2. Eating Habits – QUIT – Something about the race makes you want to forget all of your healthy eating habits that you had before you left. It might just be the idea of seeing a candy bar and thinking you won’t see another one until you’re back in the States. In reality, you’ll see one tomorrow at the convenient store around the corner. Don’t get me started on Cokes (AKA soda, pop, cola, etc. for the northerners on my team). I NEVER drink coke at home, yet when my host mom pulls out Coke at dinner, I drink it. Just… Stop.
3. Seeking God in day to day situations – KEEP – World Race introduced me to something called ATL (Ask The Lord). God wants to speak to us; we just have to be willing to listen. I give a video testimony here about an ATL that led us to a woman who we got to tell about God’s love for her!
4. Not working out – QUIT – There’s always going to be an excuse. Whether its at home and you don’t want to wake up early before you go to your 8 to 5 job or you’re constricted by a “buddy rule” and you can’t go for a quick run on your own. No excuses. This is something I’m not waiting for the end of my Race to change!

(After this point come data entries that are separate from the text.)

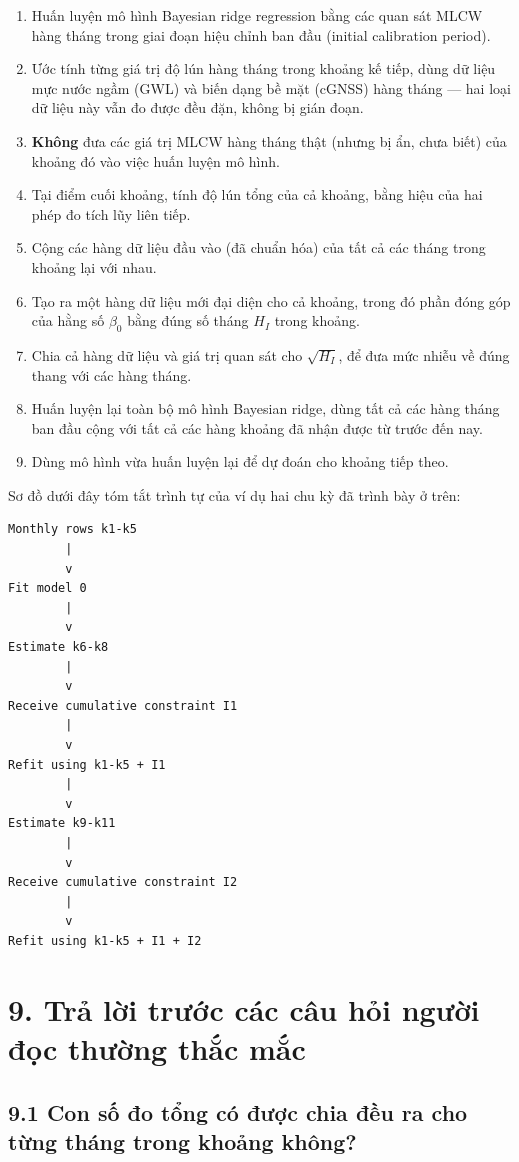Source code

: \documentclass[12pt]{article}
\begin{document}
\begin{enumerate}
\item Huấn luyện mô hình Bayesian ridge regression bằng các quan sát MLCW hàng tháng trong giai đoạn hiệu chỉnh ban đầu (initial calibration period).
\item Ước tính từng giá trị độ lún hàng tháng trong khoảng kế tiếp, dùng dữ liệu mực nước ngầm (GWL) và biến dạng bề mặt (cGNSS) hàng tháng — hai loại dữ liệu này vẫn đo được đều đặn, không bị gián đoạn.
\item \textbf{Không} đưa các giá trị MLCW hàng tháng thật (nhưng bị ẩn, chưa biết) của khoảng đó vào việc huấn luyện mô hình.
\item Tại điểm cuối khoảng, tính độ lún tổng của cả khoảng, bằng hiệu của hai phép đo tích lũy liên tiếp.
\item Cộng các hàng dữ liệu đầu vào (đã chuẩn hóa) của tất cả các tháng trong khoảng lại với nhau.
\item Tạo ra một hàng dữ liệu mới đại diện cho cả khoảng, trong đó phần đóng góp của hằng số $\beta_0$ bằng đúng số tháng $H_I$ trong khoảng.
\item Chia cả hàng dữ liệu và giá trị quan sát cho $\sqrt{H_I}$, để đưa mức nhiễu về đúng thang với các hàng tháng.
\item Huấn luyện lại toàn bộ mô hình Bayesian ridge, dùng tất cả các hàng tháng ban đầu cộng với tất cả các hàng khoảng đã nhận được từ trước đến nay.
\item Dùng mô hình vừa huấn luyện lại để dự đoán cho khoảng tiếp theo.
\end{enumerate}

Sơ đồ dưới đây tóm tắt trình tự của ví dụ hai chu kỳ đã trình bày ở trên:

\begin{lstlisting}
Monthly rows k1-k5
        |
        v
Fit model 0
        |
        v
Estimate k6-k8
        |
        v
Receive cumulative constraint I1
        |
        v
Refit using k1-k5 + I1
        |
        v
Estimate k9-k11
        |
        v
Receive cumulative constraint I2
        |
        v
Refit using k1-k5 + I1 + I2
\end{lstlisting}

\section{9. Trả lời trước các câu hỏi người đọc thường thắc mắc}

\subsection{9.1 Con số đo tổng có được chia đều ra cho từng tháng trong khoảng không?}
\end{document}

5. Packing Light/Living on little – KEEP – When I get home, a weekend trip won’t require a bag full of a week’s worth of clothes. I’ve learned how to keep a minimal amount of clothes in my possession because I’ll be carrying it on my back every 25 or so days.
6. Personal growth that depends on others – QUIT – I got in the habit of only thinking growth could come from feedback given by my teammates. Sometimes the best feedback comes from you. Another team told us how they started giving themselves feedback before other people gave feedback. It’s important to recognize in myself what I can grow in because once I get home, sitting down daily with the people I’m closest with for feedback time isn’t reality.
7. Ability to adapt to different scenarios – KEEP – Month in and month out we’re packing up, saying goodbye to the faces we’ve grown to love, and journeying to the next country. I’ve learned to trust that whatever unknown plan God has for me around the corner that it will be good, maybe hard, but will always have a purpose. I will be heading home before I know it and my plans after I return are about as clear as the smoky air on a Chinese train. Trusting in God’s plan for my life to a point that I am walking in faith and have NO plans is very new to me. Whatever it may be, I will be honing in on the skill of adaptability that I’ve acquired these past six months.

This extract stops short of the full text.